The task
Check each line of the entries for "InstanceInfo" and report the ones that have it.

[Listed entries — start]

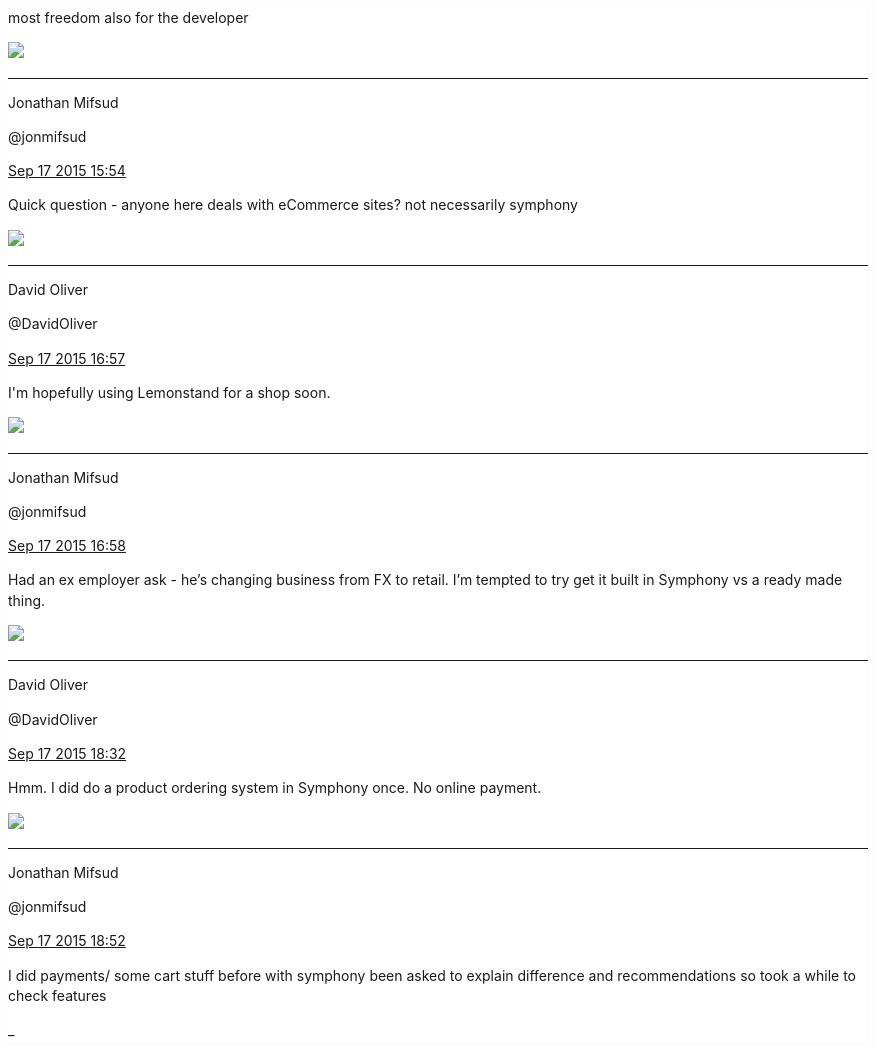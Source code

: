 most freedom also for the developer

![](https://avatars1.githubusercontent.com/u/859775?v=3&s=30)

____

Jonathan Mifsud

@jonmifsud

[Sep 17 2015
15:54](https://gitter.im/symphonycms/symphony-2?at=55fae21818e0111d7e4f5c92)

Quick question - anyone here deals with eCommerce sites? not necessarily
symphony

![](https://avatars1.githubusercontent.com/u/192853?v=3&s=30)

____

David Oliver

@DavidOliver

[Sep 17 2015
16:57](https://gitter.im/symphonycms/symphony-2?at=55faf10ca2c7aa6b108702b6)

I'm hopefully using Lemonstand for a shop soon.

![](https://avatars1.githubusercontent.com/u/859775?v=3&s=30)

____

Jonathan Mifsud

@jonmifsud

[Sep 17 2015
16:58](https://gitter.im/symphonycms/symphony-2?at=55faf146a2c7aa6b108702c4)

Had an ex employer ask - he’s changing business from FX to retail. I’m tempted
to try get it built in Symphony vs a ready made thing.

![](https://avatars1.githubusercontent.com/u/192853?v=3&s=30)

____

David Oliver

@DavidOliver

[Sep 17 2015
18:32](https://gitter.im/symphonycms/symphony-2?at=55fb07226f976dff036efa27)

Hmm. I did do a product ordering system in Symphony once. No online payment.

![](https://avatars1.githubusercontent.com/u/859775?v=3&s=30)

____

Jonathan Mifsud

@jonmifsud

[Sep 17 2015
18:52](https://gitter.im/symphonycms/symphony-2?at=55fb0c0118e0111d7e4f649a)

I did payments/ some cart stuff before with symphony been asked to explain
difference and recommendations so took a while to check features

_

[Listed entries — finish]
[Listed entries — start]

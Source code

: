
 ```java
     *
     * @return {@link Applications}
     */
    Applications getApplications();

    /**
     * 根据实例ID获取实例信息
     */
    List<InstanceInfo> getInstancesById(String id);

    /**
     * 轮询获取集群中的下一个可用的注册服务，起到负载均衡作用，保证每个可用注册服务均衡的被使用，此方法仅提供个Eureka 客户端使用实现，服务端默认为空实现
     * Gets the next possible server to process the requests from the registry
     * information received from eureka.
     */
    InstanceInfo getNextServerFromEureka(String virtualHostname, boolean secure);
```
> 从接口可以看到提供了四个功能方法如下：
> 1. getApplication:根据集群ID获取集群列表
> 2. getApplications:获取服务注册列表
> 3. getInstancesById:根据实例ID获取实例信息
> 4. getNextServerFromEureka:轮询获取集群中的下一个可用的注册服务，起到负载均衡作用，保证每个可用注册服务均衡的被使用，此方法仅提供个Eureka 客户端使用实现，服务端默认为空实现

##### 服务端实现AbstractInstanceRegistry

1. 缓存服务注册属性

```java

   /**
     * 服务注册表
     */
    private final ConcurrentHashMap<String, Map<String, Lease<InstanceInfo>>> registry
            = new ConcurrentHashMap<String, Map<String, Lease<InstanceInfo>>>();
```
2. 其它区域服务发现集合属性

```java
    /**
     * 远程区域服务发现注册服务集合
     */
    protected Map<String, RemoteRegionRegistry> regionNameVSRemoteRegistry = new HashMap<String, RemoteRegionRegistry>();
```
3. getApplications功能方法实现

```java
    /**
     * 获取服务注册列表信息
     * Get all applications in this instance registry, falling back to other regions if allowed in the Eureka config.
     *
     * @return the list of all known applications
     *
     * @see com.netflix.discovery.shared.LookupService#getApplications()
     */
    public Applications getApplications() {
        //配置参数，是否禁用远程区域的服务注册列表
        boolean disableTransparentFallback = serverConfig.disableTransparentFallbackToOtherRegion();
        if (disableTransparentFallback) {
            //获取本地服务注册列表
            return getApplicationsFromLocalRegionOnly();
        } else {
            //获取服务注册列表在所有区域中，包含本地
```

[Listed entries — finish]
[Listed entries — start]

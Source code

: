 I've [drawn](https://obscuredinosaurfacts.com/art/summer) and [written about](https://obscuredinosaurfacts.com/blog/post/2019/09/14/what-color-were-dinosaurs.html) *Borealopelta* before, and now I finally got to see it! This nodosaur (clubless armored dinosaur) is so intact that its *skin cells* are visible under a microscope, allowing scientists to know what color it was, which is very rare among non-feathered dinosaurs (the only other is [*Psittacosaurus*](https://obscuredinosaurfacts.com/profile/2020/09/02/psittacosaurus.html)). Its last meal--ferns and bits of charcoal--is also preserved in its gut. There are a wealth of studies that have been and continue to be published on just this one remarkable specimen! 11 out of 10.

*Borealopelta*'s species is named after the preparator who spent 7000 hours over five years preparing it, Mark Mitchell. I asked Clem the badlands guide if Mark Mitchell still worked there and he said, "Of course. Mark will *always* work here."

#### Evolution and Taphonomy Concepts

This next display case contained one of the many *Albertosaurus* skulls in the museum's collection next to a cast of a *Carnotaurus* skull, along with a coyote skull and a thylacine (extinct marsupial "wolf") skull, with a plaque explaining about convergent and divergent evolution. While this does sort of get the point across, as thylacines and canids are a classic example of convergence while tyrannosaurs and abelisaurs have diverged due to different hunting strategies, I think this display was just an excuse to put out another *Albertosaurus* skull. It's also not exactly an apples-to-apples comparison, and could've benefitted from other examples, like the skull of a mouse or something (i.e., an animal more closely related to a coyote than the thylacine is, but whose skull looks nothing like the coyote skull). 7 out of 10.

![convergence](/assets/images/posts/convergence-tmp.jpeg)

[Listed entries — finish]

Reply to the task
    List<InstanceInfo> getInstancesById(String id);
    InstanceInfo getNextServerFromEureka(String virtualHostname, boolean secure);
    private final ConcurrentHashMap<String, Map<String, Lease<InstanceInfo>>> registry
            = new ConcurrentHashMap<String, Map<String, Lease<InstanceInfo>>>();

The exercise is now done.